═════ Records

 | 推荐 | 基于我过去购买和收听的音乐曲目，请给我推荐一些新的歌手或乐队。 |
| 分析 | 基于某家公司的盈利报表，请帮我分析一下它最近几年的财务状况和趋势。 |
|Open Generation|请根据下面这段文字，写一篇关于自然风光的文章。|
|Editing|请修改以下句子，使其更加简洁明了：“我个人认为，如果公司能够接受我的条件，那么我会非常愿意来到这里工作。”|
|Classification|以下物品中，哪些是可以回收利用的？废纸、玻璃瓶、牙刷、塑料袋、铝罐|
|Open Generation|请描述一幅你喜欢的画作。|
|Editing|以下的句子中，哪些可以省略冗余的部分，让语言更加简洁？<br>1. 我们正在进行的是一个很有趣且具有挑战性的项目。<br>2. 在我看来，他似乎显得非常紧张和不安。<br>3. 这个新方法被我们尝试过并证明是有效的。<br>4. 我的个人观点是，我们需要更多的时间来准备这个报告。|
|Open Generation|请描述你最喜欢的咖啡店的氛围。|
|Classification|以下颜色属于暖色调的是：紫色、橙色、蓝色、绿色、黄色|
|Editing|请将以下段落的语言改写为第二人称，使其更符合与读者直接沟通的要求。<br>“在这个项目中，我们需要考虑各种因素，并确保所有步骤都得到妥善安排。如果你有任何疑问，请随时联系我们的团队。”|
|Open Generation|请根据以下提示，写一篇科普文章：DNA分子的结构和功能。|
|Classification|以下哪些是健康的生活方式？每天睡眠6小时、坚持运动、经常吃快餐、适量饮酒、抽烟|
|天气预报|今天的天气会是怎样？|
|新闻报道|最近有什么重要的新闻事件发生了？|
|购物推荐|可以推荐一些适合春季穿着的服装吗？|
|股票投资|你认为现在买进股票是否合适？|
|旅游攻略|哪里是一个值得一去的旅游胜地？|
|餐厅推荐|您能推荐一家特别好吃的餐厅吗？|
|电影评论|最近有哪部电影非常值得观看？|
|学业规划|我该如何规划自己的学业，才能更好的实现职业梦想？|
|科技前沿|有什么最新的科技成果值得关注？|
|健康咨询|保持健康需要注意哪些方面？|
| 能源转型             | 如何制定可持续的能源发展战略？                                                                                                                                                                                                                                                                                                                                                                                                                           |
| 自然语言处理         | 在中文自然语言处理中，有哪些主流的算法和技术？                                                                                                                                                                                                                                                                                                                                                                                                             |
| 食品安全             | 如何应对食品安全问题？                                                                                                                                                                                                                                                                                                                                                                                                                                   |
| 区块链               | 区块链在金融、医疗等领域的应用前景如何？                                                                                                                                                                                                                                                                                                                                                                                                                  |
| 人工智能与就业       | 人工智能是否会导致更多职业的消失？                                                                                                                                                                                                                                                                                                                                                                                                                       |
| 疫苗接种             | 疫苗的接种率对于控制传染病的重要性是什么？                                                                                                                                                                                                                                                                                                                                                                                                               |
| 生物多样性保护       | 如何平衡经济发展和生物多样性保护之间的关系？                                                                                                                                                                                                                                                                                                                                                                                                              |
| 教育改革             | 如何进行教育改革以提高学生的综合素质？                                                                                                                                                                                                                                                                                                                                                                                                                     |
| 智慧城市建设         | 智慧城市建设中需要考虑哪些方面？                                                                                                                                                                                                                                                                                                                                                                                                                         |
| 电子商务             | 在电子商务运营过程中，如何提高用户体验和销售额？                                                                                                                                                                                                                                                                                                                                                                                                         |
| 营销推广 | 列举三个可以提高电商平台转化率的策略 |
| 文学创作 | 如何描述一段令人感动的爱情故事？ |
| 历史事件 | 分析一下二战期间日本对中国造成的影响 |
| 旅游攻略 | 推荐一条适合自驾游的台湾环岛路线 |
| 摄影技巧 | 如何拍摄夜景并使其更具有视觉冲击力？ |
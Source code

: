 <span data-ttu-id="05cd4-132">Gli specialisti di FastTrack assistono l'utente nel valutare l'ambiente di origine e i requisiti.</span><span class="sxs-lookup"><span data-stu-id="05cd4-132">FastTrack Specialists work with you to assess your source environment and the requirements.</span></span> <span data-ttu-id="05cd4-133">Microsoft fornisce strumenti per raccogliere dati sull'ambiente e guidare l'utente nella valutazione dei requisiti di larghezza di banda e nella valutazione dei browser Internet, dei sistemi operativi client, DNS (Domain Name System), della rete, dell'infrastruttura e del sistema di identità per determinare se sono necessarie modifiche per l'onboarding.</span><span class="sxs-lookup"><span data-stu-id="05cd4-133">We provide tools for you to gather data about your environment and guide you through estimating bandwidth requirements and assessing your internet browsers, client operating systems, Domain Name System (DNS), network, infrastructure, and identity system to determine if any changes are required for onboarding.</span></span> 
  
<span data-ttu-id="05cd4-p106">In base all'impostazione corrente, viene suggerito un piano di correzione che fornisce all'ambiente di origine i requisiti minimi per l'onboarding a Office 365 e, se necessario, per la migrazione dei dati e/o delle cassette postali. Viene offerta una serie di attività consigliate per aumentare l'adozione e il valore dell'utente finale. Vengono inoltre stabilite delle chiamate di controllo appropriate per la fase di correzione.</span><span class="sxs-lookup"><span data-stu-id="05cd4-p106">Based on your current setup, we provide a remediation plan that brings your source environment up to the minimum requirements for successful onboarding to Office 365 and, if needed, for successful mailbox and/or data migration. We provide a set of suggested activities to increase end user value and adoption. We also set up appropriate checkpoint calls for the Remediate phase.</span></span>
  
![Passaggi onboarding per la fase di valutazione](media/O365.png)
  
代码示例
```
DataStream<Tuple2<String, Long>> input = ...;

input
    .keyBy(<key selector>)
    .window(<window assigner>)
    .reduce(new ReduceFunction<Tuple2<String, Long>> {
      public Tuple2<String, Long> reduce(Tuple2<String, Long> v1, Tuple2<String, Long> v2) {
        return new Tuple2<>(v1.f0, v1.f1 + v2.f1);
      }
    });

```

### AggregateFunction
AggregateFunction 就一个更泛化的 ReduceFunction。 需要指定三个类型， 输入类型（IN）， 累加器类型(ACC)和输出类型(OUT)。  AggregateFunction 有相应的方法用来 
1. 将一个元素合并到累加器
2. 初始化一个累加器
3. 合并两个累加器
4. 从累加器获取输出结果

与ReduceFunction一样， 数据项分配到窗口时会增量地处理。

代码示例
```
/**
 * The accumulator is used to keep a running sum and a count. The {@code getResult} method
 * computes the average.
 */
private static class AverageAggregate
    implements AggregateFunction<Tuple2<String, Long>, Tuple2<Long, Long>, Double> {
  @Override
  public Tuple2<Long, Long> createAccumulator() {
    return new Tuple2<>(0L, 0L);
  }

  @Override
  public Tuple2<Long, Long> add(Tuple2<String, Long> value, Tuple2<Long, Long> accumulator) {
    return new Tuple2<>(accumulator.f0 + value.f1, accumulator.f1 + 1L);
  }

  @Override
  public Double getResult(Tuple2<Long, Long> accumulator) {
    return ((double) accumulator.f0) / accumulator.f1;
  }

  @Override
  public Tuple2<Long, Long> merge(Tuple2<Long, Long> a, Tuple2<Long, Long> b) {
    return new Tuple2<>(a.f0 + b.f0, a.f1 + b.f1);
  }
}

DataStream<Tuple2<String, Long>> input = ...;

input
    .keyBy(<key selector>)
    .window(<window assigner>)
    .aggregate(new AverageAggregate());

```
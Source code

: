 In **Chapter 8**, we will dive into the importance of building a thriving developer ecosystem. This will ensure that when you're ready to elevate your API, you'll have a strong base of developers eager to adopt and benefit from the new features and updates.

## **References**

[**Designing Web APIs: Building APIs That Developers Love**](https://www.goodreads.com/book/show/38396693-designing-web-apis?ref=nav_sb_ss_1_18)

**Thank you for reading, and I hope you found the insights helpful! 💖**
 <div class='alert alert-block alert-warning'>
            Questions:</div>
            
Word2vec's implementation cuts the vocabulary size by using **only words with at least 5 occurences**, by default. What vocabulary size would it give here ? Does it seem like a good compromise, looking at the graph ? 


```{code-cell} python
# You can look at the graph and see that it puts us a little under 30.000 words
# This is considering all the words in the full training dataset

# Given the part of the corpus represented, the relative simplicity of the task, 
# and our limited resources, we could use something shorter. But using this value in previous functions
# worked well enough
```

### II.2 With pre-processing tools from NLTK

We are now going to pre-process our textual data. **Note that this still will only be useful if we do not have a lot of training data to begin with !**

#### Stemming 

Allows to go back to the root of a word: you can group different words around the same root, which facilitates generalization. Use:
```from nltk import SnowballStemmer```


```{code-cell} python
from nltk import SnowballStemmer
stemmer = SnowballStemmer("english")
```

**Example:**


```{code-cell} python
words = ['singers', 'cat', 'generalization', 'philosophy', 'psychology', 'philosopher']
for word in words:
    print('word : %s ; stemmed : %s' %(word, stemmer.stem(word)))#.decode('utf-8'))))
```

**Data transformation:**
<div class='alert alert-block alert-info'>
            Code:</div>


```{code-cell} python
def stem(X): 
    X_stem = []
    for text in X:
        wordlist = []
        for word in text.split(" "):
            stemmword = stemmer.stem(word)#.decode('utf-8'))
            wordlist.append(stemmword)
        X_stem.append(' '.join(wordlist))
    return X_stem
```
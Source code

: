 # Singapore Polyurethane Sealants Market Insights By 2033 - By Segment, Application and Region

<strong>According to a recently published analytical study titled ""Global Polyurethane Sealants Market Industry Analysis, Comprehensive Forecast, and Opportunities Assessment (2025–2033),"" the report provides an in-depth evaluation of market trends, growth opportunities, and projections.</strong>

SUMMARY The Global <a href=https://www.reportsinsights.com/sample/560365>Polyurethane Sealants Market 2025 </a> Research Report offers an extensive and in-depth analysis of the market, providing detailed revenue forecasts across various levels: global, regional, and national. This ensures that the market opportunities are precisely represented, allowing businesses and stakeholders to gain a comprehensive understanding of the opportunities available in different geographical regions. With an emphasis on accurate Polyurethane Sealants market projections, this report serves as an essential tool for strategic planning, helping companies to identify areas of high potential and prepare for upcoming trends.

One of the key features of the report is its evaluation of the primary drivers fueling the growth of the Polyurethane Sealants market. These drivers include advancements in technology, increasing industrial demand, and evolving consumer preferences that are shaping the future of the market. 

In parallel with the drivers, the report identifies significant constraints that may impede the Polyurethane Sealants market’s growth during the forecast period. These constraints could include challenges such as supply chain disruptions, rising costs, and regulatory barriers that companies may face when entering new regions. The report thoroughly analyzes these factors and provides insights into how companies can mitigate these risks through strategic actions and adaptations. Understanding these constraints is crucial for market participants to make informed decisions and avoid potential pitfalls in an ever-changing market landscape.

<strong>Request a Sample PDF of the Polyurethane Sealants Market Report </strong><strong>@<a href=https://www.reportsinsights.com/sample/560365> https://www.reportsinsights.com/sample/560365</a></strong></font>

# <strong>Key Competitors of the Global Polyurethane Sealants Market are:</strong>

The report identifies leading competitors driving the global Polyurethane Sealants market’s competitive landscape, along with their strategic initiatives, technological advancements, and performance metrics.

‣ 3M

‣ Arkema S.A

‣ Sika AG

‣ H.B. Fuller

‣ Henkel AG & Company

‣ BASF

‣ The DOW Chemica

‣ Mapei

══════════

Lines from the entries that contain the string "旅游攻略" must be found and copied.

Response below =
|旅游攻略|哪里是一个值得一去的旅游胜地？|
| 旅游攻略 | 推荐一条适合自驾游的台湾环岛路线 |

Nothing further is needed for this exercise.